As between parties who have committed acts which they knew or ought to have known were wrongful, the rule is uniformly and unhesitatingly applied.3

1 8 Term R. 186. The exception was foreshadowed in Battersey's case, 1623, Winch 48.

2 In Bailey v. Bussing, 1859, 28 Conn. 455, 459, Ellsworth, J., said: "Indeed we think this maxim too much broken in upon at this day to be called with propriety a rule of law, so many are the exceptions to it."

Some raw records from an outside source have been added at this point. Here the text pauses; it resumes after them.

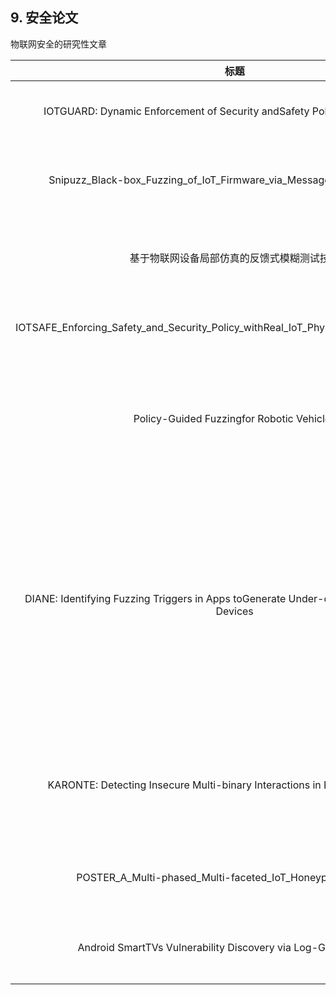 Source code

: 
## 9. 安全论文



物联网安全的研究性文章

|                             标题                             | 时间 |                             主题                             |
| :----------------------------------------------------------: | :--: | :----------------------------------------------------------: |
| IOTGUARD: Dynamic Enforcement of Security andSafety Policy in Commodity IoT | 2019 |                       iot设备交互安全                        |
| Snipuzz_Black-box_Fuzzing_of_IoT_Firmware_via_Message_Snippet_Inference | 2021 |                     具有反馈机制黑盒fuzz                     |
|          基于物联网设备局部仿真的反馈式模糊测试技术          | 2023 |                      反馈式模糊测试技术                      |
| IOTSAFE_Enforcing_Safety_and_Security_Policy_withReal_IoT_Physical_Interaction_Discovery | 2021 |                       iot物理交互安全                        |
|          Policy-Guided Fuzzingfor Robotic Vehicles           | 2021 |               遥控无人驾驶设备在策略引导下fuzz               |
| DIANE: Identifying Fuzzing Triggers in Apps toGenerate Under-constrained Inputs for IoT Devices | 2021 | 通过iot配套应用程序优化黑盒fuzz输入，并解决app中验证码约束问题 |
| KARONTE: Detecting Insecure Multi-binary Interactions in Embedded Firmware | 2020 |                  多二进制文件自动化静态分析                  |
|  POSTER_A_Multi-phased_Multi-faceted_IoT_Honeypot_Ecosystem  | 2020 |                      多阶段IOT设备蜜罐                       |
| Android SmartTVs Vulnerability Discovery via Log-Guided Fuzzing | 2021 |                       漏洞 / 缺陷挖掘                        |
|                                                              |      |                                                              |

3 Arnold v. Clifford, 1835, 2 Sumn. (U. S. C. C.) 238; Fed. Cas., No. 555, (libel); Wanack v. Michels, 1905, 215 111. 87; 74 N. E. 84, (statutory liability for injury resulting from sale of liquor); Sutton v. Morris, 1898, 102 Ky. 611; 19 Ky. Law Rep. 1654; 44 S. W. 127, (wrongful cutting and carrying away timber); Avery v. Central Bank, 1909, 221 Mo. 71; 119 S. W. 1106, (misappropriation of bank's funds); Johnson v. Torpy, 1892, 35 Neb. 604; 53 N. W. 575; 37 Am. St. Rep. 447, (sale of liquor to known habitual drunkard); Sharp v. Call, 1903, 69 Neb. 72; 95 N. W. 16; 96 N. W. 1004, (misappropriation of corporate funds); Bigelow v. Old Dominion, etc., Co., 1908, 74 N. J. Eq. 457; 71 Atl. 153, 176, (plaintiff, a corporation promoter, had been compelled to account for secret profit); Peck v. Ellis, 1816, 2 Johns. Ch. (N. Y.) 131, (fraudulent conversion of timber); Miller v. Fenton, 1844, 11 Paige (N. Y.) 18, (misappropriation of bank's funds); Davis v. Gelhaus, 1886, 44 Ohio St. 69; 4 N. E. 593, (embezzlement); Fakes v. Price, 1907, 18 Okl. 413; 89 Pac. 1123, (judgment for fraud in management of corporation: court allows contribution as to costs); Boyer v. Bolender, 1889, 129 Pa. St. 324; 18 Atl. 127 ; 15 Am. St. Rep. 723, (misappropriation of corporate funds); Rhea v. White, 1859, 3 Head (40 Tenn.) 121, (conversion of slaves); Spaulding v. Oakes, 1869, 42 Vt. 343, (failure to restrain animal known to be vicious: evidently regarded as equivalent to intentional wrong); Atkins v. Johnson, 1870, 43 Vt. 78; 5 Am. Rep. 260, (libel). And see Hunt v. Lane, 1857, 9 Ind. 248, and Anderson v. Saylors, 1859, 3 Head (40 Tenn.) 551, in which the nature of the act does not appear. But see Fort Scott v. Kansas City, etc., R. Co., 1903, 66 Kan. 610; 72 Pac. 238, in which a recovery was allowed under a statute authorizing contribution between joint judgment debtors.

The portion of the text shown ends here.